Please fix this as a matter of urgency. This has made my life hell for the last 9 hours or so as I've tried to keep the page http://en.wikipedia.org/wiki/7_July_2005_London_bombings sane. I've had this bug about 20 or 30 times or so in that space of time, the only sensible solution being to revert to the last un-duplicated revision, sometimes wiping out dozens of edits.
I think I saw this bug just happen with my own edits at http://en.wikipedia.org/wiki/Wikipedia:Templates_for_deletion . I wanted to vote delete for two templates, so I right-clicked on both the edit links for the corresponding sections in quick succession. I'm using Firefox and right-clicking opens the link in a new tab. Then I went to the first tab, added my vote, and saved: http://en.wikipedia.org/w/index.php?title=Wikipedia:Templates_for_deletion&diff=prev&oldid=19299850. Then I went to the second tab, added my vote, and pressed save. This was apparently also saved, see http://en.wikipedia.org/w/index.php?title=Wikipedia:Templates_for_deletion&diff=prev&oldid=19299862, but I did get an edit conflict screen, with the complete page in the top edit box and only the section I was editing in the bottom edit box. I then copied the text in the bottom edit box to the top edit box and saved: http://en.wikipedia.org/w/index.php?title=Wikipedia:Templates_for_deletion&diff=prev&oldid=19300028. I think that, if I hadn't copied the text, but just edited the top edit box, the text in the top edit would have been substituted for the section and the page would effectively be duplicated.
Created attachment 735 [details] Example of doubling bug edit conflict By accidentally double clicking the save button, I believe I have managed to capture an image of an edit conflict page that leads to the doubling bug. This is attached.
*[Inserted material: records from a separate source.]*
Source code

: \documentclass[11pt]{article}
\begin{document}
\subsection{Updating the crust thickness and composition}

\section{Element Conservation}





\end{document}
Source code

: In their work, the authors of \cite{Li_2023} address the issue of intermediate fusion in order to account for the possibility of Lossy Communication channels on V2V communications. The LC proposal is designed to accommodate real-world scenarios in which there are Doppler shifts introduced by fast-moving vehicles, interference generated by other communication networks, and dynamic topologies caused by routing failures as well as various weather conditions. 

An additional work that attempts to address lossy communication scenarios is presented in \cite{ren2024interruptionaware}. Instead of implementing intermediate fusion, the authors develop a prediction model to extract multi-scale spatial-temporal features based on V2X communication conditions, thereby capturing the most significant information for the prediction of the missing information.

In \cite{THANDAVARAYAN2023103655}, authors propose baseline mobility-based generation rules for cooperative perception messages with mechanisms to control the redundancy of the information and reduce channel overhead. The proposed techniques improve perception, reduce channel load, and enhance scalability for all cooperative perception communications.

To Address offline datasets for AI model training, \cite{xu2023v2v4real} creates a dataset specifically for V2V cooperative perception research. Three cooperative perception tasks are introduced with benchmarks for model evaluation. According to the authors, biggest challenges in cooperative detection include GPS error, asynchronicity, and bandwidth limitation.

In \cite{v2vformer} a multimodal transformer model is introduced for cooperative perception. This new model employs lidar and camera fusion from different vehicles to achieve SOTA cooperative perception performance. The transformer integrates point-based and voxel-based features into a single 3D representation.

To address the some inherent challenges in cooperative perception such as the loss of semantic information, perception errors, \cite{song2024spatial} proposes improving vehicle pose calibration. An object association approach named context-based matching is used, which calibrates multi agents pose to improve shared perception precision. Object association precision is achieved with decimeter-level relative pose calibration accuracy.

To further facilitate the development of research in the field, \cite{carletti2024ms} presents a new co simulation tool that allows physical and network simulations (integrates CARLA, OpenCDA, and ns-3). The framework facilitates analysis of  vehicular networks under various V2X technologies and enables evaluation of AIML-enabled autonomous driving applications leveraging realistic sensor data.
If you look at the source, you will note that even though this in an edit conflict, it includes: "<input type='hidden' value="9" name="wpSection" />" indicating that section editting is still turned on, consistent with my hypothesis for how an entire copy of a page gets dumped into a single section's spot. Curiously, "my text" is also represented as only the material in the section being editted, rather than a new version of the whole page as is customary for edit conflicts. Hope this helps.
This bug should now be fixed per the analysis in comment 11. That fix was committed and synchronized around 15:20 UTC. Can you confirm that this happened afterwards and that it still happens?
(In reply to comment #16) > This bug should now be fixed per the analysis in comment 11. > That fix was committed and synchronized around 15:20 UTC. Can > you confirm that this happened afterwards and that it still happens? The file I uploaded showing the edit conflict dates from several days ago. I saved it at that time, but didn't get around to posting it till today. So, hopefully the fix you have now applied will have settled the issue.
Great. :) Marking this tentatively FIXED, for both the duplication and the diff display.